De leden van de VVD-fractie lezen dat er door de herziening van de kaderrichtlijn 3,5 tot 4,0 miljard euro beschikbaar zal komen voor het opzetten van inzamel-, sorteer-, hergebruik-, en recyclingsystemen voor de Europese Unie (EU). Deze leden vragen de Staatssecretaris inzichtelijk te maken welke impact de opzet van dergelijke systemen vanuit producentenverantwoordelijkheid heeft voor Nederlandse ondernemers en Nederlandse consumenten. Deze leden merken op dat de inzameling van textiel vooralsnog door gemeenten geregisseerd wordt en dat het percentage textiel dat wordt ingezameld per gemeente grote verschillen vertoont. Kan de Staatssecretaris aangeven welke consequenties dit voorstel van de Europese Commissie (EC) heeft voor Nederlandse gemeentes?

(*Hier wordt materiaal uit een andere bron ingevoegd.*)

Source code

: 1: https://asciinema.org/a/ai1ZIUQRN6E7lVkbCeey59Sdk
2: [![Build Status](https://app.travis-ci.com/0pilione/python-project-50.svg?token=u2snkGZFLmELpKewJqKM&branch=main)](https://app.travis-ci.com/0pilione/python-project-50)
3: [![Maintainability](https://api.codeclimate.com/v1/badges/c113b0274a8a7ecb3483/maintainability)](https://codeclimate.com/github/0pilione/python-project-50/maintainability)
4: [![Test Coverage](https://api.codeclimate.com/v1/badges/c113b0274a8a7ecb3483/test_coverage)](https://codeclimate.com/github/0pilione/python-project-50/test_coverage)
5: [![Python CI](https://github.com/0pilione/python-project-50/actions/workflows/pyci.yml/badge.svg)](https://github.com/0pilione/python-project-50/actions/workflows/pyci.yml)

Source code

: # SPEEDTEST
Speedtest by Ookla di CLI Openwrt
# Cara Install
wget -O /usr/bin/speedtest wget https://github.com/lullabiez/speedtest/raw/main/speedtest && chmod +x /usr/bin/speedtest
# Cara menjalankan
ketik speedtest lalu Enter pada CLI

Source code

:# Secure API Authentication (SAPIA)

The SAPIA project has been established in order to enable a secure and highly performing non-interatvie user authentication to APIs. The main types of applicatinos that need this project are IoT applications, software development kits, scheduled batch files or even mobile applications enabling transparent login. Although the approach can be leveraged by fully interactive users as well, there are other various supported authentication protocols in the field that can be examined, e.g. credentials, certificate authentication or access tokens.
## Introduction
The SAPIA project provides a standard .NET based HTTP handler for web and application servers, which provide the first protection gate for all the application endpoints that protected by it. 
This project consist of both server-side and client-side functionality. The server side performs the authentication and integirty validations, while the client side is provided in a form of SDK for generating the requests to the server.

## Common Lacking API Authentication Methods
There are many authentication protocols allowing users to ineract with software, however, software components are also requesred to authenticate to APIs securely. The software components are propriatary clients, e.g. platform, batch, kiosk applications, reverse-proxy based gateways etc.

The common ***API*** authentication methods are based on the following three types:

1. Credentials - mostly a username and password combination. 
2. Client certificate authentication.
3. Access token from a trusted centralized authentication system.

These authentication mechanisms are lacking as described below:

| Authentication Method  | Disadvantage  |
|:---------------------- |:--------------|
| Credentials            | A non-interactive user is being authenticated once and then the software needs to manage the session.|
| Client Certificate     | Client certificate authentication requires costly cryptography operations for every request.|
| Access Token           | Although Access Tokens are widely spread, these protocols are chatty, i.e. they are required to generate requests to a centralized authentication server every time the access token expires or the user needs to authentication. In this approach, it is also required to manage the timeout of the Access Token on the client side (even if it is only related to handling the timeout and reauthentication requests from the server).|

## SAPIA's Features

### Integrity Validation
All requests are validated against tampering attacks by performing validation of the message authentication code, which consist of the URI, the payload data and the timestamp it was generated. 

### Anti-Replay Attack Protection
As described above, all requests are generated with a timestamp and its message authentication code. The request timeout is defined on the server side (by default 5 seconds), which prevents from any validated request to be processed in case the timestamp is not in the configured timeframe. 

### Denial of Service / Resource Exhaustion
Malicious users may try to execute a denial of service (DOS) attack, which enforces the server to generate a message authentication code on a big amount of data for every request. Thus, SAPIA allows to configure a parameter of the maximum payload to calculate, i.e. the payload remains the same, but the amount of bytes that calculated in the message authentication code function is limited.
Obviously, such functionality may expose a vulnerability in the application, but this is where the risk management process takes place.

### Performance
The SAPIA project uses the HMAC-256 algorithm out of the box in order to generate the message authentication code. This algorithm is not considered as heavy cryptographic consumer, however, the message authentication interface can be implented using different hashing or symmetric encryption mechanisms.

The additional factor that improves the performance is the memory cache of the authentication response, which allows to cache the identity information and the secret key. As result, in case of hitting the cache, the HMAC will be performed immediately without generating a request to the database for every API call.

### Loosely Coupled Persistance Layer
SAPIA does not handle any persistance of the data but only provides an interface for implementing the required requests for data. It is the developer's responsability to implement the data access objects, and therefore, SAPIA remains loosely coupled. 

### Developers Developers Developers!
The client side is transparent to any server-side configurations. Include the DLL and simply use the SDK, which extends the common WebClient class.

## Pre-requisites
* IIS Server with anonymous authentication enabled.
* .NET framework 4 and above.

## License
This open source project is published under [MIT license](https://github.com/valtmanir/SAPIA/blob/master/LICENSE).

De leden van de VVD-fractie lezen dat 88 procent van de textielsector bestaat uit microbedrijven en dat deze bedrijven gezamenlijk verantwoordelijk zijn voor slechts 16 procent van de omzet van textiel. Deze leden lezen dat de Staatssecretaris voornemens is vragen te stellen over de keus om deze 88 procent microbedrijven uit te sluiten van de verplichtingen met betrekking tot de uitgebreide producentenverantwoordelijkheid (UPV). Kan de Staatssecretaris aangeven hoe dat zit in de Nederlandse UPV textiel? Zijn zogenaamde microbedrijven daar eveneens uitgesloten? Kan de Staatssecretaris aangeven wanneer Nederlandse textielbedrijven of importeurs buiten de UPV vallen? Is de Staatssecretaris het met deze leden eens dat het verdedigbaar is dat de EC met dit voorstel de focus legt op die 12 procent van de bedrijven die gezamenlijk verantwoordelijk zijn voor 84 procent van de omzet van textiel in Europa?
De leden van de VVD-fractie lezen dat de Staatssecretaris de EC zal oproepen duidelijke definities te communiceren. Is de Staatssecretaris bereid daarbij te kijken naar de brede mogelijkheden die hergebruik van grondstoffen bieden buiten de textielsector? Zowel katoen als polyester zijn immers grondstoffen die niet alleen in de textielsector gebruikt worden. Wil de Staatssecretaris daar bij haar oproep rekening mee houden, zodat definities met betrekking tot recycling zoveel mogelijk ruimte bieden voor hergebruik van grondstoffen?
De leden van de VVD-fractie lezen dat de Staatssecretaris positief is over het voorstel voor tariefdifferentiatie op basis van Ecodesign-eisen. Is de Staatssecretaris het met deze leden eens dat tarifering binnen de verantwoordelijkheden van de producentenverantwoordelijkheid hoort te vallen en dat overheden daar feitelijk geen bemoeienis mee zouden horen te hebben?
De leden van de VVD-fractie lezen dat de Staatssecretaris een zogenaamde HUF-toets (handhaafbaarheids-, uitvoerbaarheids- en fraudebestendigheidstoets) zal laten uitvoeren. Kan de Staatssecretaris aangeven wat het verschil is tussen een HUF-toets en een eigen impactassessment voor de Nederlandse textielmarkt? Is zij bereid een volledige impactassessment te laten uitvoeren op de effecten van de herziening van deze richtlijn?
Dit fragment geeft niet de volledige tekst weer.